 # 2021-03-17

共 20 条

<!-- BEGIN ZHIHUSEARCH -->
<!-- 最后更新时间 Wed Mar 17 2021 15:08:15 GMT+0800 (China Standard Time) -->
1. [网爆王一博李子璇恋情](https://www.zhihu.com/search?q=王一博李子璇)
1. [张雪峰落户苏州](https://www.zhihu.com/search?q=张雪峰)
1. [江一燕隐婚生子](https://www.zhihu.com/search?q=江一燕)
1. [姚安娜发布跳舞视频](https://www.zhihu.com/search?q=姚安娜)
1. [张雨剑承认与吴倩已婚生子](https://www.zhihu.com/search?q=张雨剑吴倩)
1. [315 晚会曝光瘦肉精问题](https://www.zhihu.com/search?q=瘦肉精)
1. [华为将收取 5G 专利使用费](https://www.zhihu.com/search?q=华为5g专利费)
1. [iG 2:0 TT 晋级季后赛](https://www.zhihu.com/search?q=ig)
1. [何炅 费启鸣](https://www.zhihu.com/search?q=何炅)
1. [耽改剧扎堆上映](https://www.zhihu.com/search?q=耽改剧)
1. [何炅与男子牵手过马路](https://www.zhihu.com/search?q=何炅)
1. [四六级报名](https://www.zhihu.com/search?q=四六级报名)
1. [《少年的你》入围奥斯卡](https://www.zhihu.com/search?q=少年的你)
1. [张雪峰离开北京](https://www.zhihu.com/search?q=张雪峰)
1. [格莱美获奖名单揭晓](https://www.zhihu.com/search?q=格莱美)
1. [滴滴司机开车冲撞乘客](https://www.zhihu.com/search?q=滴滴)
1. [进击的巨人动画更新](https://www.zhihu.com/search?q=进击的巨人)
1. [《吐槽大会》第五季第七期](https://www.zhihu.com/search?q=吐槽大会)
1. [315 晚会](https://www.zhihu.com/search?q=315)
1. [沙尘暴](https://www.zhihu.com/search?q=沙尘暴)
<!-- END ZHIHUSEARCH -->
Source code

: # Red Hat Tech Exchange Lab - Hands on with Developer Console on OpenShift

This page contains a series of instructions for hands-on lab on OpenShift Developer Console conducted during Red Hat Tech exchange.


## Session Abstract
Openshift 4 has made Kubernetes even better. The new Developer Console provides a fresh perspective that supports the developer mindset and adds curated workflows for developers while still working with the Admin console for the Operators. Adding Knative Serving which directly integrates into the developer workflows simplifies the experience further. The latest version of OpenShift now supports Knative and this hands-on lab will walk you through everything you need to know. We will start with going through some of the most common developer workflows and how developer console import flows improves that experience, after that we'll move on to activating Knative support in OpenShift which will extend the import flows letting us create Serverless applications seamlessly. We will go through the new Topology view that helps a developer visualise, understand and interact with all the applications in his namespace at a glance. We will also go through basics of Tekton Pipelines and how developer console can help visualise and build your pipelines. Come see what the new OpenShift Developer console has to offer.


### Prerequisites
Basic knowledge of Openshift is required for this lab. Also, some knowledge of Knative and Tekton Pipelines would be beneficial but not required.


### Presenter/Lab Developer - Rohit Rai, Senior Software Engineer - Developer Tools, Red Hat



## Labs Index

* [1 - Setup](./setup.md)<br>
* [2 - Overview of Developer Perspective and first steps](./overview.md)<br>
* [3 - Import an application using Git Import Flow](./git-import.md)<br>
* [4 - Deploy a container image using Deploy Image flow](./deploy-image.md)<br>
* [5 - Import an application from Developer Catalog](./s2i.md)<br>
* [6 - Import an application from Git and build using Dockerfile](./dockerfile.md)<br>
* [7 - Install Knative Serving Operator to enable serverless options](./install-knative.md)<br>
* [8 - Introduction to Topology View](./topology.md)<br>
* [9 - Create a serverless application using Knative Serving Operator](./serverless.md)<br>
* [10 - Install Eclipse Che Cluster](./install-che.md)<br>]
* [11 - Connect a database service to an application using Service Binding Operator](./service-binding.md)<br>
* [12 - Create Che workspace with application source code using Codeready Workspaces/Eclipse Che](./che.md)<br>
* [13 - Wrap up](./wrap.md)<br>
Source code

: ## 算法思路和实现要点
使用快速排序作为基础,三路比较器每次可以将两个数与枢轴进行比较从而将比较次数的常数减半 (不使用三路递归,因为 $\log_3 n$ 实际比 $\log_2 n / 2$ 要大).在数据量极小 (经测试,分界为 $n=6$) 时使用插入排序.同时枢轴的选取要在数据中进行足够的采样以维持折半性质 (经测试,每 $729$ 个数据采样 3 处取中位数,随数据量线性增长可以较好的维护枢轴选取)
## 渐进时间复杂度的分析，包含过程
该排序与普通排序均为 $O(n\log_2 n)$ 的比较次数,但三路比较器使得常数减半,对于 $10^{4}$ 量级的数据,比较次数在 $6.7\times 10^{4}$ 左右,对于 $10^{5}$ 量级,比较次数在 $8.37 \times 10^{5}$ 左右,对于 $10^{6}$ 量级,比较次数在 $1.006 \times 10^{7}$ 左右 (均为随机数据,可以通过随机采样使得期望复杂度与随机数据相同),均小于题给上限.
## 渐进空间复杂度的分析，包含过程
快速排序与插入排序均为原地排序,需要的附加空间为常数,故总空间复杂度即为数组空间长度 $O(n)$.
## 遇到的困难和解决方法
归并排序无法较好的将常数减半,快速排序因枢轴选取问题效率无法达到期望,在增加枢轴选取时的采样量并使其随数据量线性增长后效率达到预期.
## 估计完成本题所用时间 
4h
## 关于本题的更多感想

• **Task item**:
Only the number is wanted: how many lines in the material above contain the string "install"?

• **Output for this task**:
2